There isn't much point taking extra subjects a year early or late for University admissions so better to use his time to broaden his horizons more generally. Has he looked at Duke of Edinburgh award for example?
Or develop business studies skills through charity fund raising activities?
I certainly wouldn't take classical studies as well as Greek & Latin - it won't add anything significant and uses up a slot if he is trying to keep a broad spectrum.
Could you just study German together for fun? To have an extra foreign language to conversational level is never wasted.
With regard to History & Geography there isn't anything to choose in terms of their academic standing at GCSE. Maybe look at what's involved in the syllubus and assessment methods to help choose.

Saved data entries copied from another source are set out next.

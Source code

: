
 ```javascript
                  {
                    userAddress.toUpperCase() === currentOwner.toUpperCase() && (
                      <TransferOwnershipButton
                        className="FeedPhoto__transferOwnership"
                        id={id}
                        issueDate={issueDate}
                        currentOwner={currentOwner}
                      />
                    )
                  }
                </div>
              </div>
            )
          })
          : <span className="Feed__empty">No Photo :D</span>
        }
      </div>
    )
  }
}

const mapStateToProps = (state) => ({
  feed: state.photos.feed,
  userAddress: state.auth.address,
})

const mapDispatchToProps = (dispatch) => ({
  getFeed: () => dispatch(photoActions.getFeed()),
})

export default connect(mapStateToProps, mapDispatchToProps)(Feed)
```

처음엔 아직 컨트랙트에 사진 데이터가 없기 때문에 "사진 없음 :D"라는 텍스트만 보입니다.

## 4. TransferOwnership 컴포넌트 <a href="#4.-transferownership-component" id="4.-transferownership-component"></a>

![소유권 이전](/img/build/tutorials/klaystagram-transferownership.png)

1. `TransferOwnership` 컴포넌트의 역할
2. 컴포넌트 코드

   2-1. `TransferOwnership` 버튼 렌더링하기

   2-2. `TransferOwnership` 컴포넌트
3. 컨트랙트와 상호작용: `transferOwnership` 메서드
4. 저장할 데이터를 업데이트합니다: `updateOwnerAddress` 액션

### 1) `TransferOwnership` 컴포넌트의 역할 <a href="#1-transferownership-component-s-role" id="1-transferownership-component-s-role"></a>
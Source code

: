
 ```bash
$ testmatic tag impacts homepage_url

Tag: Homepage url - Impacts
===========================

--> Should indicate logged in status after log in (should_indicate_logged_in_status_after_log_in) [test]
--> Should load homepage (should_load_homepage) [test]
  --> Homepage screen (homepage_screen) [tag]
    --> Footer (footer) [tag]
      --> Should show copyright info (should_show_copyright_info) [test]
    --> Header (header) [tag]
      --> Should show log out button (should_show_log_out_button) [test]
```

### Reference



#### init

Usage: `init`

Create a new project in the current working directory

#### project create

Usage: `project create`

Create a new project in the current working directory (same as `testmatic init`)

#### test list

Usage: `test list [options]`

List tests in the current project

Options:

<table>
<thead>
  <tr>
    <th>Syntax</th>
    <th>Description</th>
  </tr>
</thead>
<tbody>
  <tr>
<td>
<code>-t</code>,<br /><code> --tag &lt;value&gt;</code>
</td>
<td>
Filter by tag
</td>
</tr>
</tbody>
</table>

As far as post GCSE goes I would recommend Economics rather than Business Studies if he wants to do one or the other as it is considered more academic but neither is necessary for degree level Economics anyway.

If he still has broad talents and interests by A level and is not going down the very science focussed route then it might be worth exploring the Bac instead of A levels. Depending what happens with the changes going through atm he could be limited to 3 subjects at A level.

More generally, it is the school's responsibility to ensure students and parents are provided with the information they need to make GCSE choices. There are many changes going on atm so even those parents who previously understood may not be familiar now.
Don't be afraid of asking the school for more information if necessary ( having thoroughly checked their web site and if DS has failed to bring home any other literature - I speak from experience of teenage boys!) You could email the Head of Year and ask for them to call you for example. (I find it helpful to have a written list of questions for such ocasions so I can scribble notes as I go).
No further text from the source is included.